Akaal Chalaana (death) in a family is a traumatic experience. In addition, there are the funeral arrangements and the last rites – Antam Sanskaar in case of Sikh families – which have to be taken care of. Much confusion about religious rituals is added to the tragic loss in the family. However, the family is helped by relatives, friends and dedicated community sevadars of the Sangat (congregation). They provide comfort and guidance and, at such times, we learn the value of local Sangat as part of our extended family.

We also look for Gurmat guidance in the Sikh Reht Maryda (The Sikh Code) regarding related ceremonies. This is provided at Article XIX – Funeral Ceremonies (Antam Sanskar). The whole process has been simplified in Sikhi. Yet, I do wonder if, contrary to that guidance, sometimes we complicate matters due to ignorance and anti-Gurmat ritualism.

Sikhi guidance advises the family to seek consolation in dignified recitation of Waheguru only and not raise hue and cry or indulge in breast beating and such show of grief. The deceased should not be put on the floor, nor a lamp lit nor should any other such bipran ritual be performed. The body should be cremated.

However, if that is not possible the body can be immersed in flowing water or disposed of in any other manner. The Sikh Reht Maryada makes it clear that, depending on the circumstances, there should no qualms about the method of disposing the body, except that it should be treated with respect, bathed and clothed and the Five Kakaars should be left intact.

What follows is fairly straight forward. Following Ardas (supplication) for taking the body for cremation the assumption is that it is taken straight to the crematorium and cremated after Kirtan Sohila and final (agan bhet) Ardas. Other than Sehaj Paatth which can be completed in about ten days or later and final Bhog, no funeral ceremony remains. The preference is that the reading of the Guru Granth Sahib should be carried out by the members of the household of the deceased and relatives in cooperation.

The whole of Article XIX – Funeral Ceremonies (Antam Sanskar) in the Sikh Reht Maryada should be read. It is clear that, except for seeking consolation in recitation of Gurbani and Waheguru Naam Simran, Kirtan Sohila, and Ardaas to mark each stage, much discretion is left to the family about disposal of the body and the ashes according to the circumstances. When the pyre is burnt out, the whole bulk of the ashes, including the burnt bones, should be gathered up and immersed in flowing water or buried at that very place and the ground levelled. Raising a monument to the memory of the deceased at the place where his dead body is cremated is taboo; the picking of the burnt bones from the ashes of the pyre for immersing in the Ganga, at Patalpuri (Kiratpur), at Kartarpur Sahib or at any other such place are contrary to the approved code.

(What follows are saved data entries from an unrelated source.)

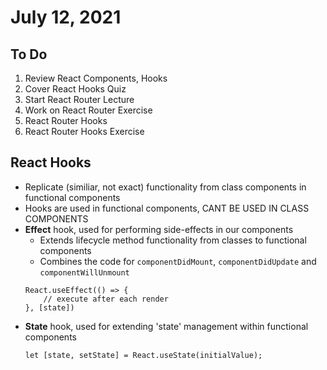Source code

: # July 12, 2021

## To Do

1. Review React Components, Hooks
2. Cover React Hooks Quiz
3. Start React Router Lecture
4. Work on React Router Exercise
5. React Router Hooks
6. React Router Hooks Exercise

## React Hooks

- Replicate (similiar, not exact) functionality from class components in functional components
- Hooks are used in functional components, CANT BE USED IN CLASS COMPONENTS
- **Effect** hook, used for performing side-effects in our components
  - Extends lifecycle method functionality from classes to functional components
  - Combines the code for `componentDidMount`, `componentDidUpdate` and `componentWillUnmount`
  ```
  React.useEffect(() => {
      // execute after each render
  }, [state])
  ```
- **State** hook, used for extending 'state' management within functional components
  ```
  let [state, setState] = React.useState(initialValue);
  ```
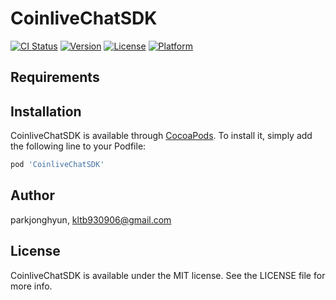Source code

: # CoinliveChatSDK

[![CI Status](https://img.shields.io/travis/parkjonghyun/CoinliveChatSDK.svg?style=flat)](https://travis-ci.org/parkjonghyun/CoinliveChatSDK)
[![Version](https://img.shields.io/cocoapods/v/CoinliveChatSDK.svg?style=flat)](https://cocoapods.org/pods/CoinliveChatSDK)
[![License](https://img.shields.io/cocoapods/l/CoinliveChatSDK.svg?style=flat)](https://cocoapods.org/pods/CoinliveChatSDK)
[![Platform](https://img.shields.io/cocoapods/p/CoinliveChatSDK.svg?style=flat)](https://cocoapods.org/pods/CoinliveChatSDK)

## Requirements

## Installation

CoinliveChatSDK is available through [CocoaPods](https://cocoapods.org). To install
it, simply add the following line to your Podfile:

```ruby
pod 'CoinliveChatSDK'
```

## Author

parkjonghyun, kltb930906@gmail.com

## License

CoinliveChatSDK is available under the MIT license. See the LICENSE file for more info.
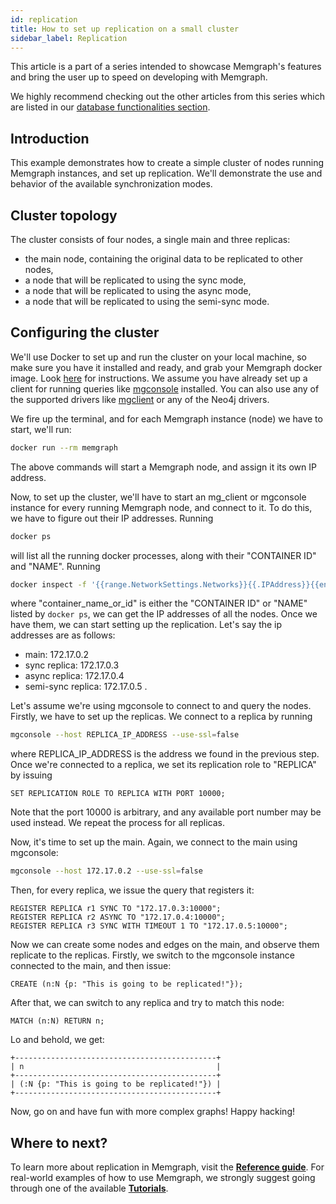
 ```yaml
---
id: replication
title: How to set up replication on a small cluster
sidebar_label: Replication
---
```


This article is a part of a series intended to showcase Memgraph's features
and bring the user up to speed on developing with Memgraph.

We highly recommend checking out the other articles from this series which
are listed in our [database functionalities section](./database-functionalities.md).

## Introduction

This example demonstrates how to create a simple cluster of nodes running
Memgraph instances, and set up replication. We'll demonstrate the use and
behavior of the available synchronization modes.

## Cluster topology

The cluster consists of four nodes, a single main and three replicas:

* the main node, containing the original data to be replicated to other nodes,
* a node that will be replicated to using the sync mode,
* a node that will be replicated to using the async mode,
* a node that will be replicated to using the semi-sync mode.

## Configuring the cluster

We'll use Docker to set up and run the cluster on your local machine, so make
sure you have it installed and ready, and grab your Memgraph docker image.
Look [here](../getting-started/installation/docker-installation.md) for instructions.
We assume you have already set up a client for running queries like [mgconsole](https://github.com/memgraph/mgconsole) installed.
You can also use any of the supported drivers like [mgclient](https://github.com/memgraph/mgclient) or any of the Neo4j drivers.

We fire up the terminal, and for each Memgraph instance (node)  we have to start, we'll
run:

```bash
docker run --rm memgraph
```

The above commands will start a Memgraph node, and assign it its own IP address. 

Now, to set up the cluster, we'll have to start an mg_client or mgconsole
instance for every running Memgraph node, and connect to it. To do this, we
have to figure out their IP addresses. Running

```bash
docker ps
```

will list all the running docker processes, along with their "CONTAINER ID" and
"NAME". Running

```bash
docker inspect -f '{{range.NetworkSettings.Networks}}{{.IPAddress}}{{end}}' container_name_or_id
```

where "container_name_or_id" is either the "CONTAINER ID" or "NAME" listed by
`docker ps`, we can get the IP addresses of all the nodes. Once we have them, we
can start setting up the replication. Let's say the ip addresses are as follows:
* main:                      172.17.0.2
* sync replica:              172.17.0.3
* async replica:             172.17.0.4
* semi-sync replica:         172.17.0.5 .

Let's assume we're using mgconsole to connect to and query the nodes. Firstly,
we have to set up the replicas. We connect to a replica by running

```bash
mgconsole --host REPLICA_IP_ADDRESS --use-ssl=false
```

where REPLICA_IP_ADDRESS is the address we found in the previous step. Once
we're connected to a replica, we set its replication role to "REPLICA" by
issuing

```cypher
SET REPLICATION ROLE TO REPLICA WITH PORT 10000;
```

Note that the port 10000 is arbitrary, and any available port number may be used
instead. We repeat the process for all replicas.

Now, it's time to set up the main. Again, we connect to the main using
mgconsole:

```bash
mgconsole --host 172.17.0.2 --use-ssl=false
```

Then, for every replica, we issue the query that registers it:

```cypher
REGISTER REPLICA r1 SYNC TO "172.17.0.3:10000";
REGISTER REPLICA r2 ASYNC TO "172.17.0.4:10000";
REGISTER REPLICA r3 SYNC WITH TIMEOUT 1 TO "172.17.0.5:10000";
```

Now we can create some nodes and edges on the main, and observe them replicate
to the replicas. Firstly, we switch to the mgconsole instance connected to the
main, and then issue:

```cypher
CREATE (n:N {p: "This is going to be replicated!"});
```

After that, we can switch to any replica and try to match this node:

```cypher
MATCH (n:N) RETURN n;
```
Lo and behold, we get:

```plaintext
+---------------------------------------------+
| n                                           |
+---------------------------------------------+
| (:N {p: "This is going to be replicated!"}) |
+---------------------------------------------+
```

Now, go on and have fun with more complex graphs! Happy hacking!

## Where to next?

To learn more about replication in Memgraph, visit the **[Reference guide](../reference-guide/replication.md)**.
For real-world examples of how to use Memgraph, we strongly suggest going through one of the available **[Tutorials](../tutorials/tutorials.md)**.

We should follow the simple, Gurmat based procedure during Atam Sanskaar in the spirit of the Reht Maryada guidance and give up practices carried over from Brahmanic ritualism.

Gurmukh Singh OBE, a retired UK senior civil servant, chairs the Advisory Board of The Sikh Missionary Society UK. Email: sewauk2005@yahoo.co.uk. The article first appeared at The Panjab Times, UK

* This is the opinion of the writer, organisation or publication and does not necessarily represent the views of Asia Samachar.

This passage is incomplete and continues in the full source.